- ASSIGNMENT -
Go through the listing below and say how many lines include "debounce". Give the number by itself.
***
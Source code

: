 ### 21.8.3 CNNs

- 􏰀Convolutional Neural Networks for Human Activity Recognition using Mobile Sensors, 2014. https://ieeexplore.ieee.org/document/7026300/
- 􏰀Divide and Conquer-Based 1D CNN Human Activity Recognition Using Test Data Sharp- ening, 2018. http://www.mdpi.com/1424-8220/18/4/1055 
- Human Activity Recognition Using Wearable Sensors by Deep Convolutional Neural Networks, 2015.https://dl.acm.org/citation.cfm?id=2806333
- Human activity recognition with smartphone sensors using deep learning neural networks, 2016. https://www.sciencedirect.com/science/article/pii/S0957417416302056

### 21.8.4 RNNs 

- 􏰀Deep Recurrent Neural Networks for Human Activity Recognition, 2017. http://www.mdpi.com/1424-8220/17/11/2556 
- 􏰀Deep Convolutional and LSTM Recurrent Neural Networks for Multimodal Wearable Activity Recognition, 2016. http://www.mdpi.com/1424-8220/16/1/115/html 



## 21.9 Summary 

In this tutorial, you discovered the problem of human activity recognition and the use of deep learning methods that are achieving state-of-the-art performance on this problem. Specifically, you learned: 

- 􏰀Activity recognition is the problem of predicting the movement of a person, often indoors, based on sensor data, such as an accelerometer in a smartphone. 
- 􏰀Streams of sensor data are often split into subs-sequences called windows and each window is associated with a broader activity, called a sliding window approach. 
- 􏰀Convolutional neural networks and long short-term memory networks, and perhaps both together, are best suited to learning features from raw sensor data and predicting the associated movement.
***
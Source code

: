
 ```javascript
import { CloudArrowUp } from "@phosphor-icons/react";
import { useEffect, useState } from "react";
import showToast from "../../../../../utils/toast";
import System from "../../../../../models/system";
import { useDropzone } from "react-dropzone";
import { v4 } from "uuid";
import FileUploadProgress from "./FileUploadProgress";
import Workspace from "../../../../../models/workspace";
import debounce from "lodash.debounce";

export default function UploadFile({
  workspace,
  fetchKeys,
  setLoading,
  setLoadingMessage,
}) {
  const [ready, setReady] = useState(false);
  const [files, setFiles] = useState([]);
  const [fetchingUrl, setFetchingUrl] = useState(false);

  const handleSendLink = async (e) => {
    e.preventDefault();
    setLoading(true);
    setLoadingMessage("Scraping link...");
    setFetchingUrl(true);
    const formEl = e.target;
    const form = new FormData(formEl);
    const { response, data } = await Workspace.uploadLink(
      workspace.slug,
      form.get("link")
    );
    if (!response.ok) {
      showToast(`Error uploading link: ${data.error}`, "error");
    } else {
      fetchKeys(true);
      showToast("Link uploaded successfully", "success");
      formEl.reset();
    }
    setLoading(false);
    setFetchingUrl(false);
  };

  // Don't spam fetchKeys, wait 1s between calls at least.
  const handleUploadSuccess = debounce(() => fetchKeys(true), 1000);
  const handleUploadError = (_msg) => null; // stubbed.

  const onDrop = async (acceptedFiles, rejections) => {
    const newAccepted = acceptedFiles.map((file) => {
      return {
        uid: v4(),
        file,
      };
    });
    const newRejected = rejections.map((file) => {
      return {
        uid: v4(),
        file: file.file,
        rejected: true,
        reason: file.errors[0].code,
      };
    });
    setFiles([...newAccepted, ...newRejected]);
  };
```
***
- SOLUTION FOR THIS EXERCISE -
2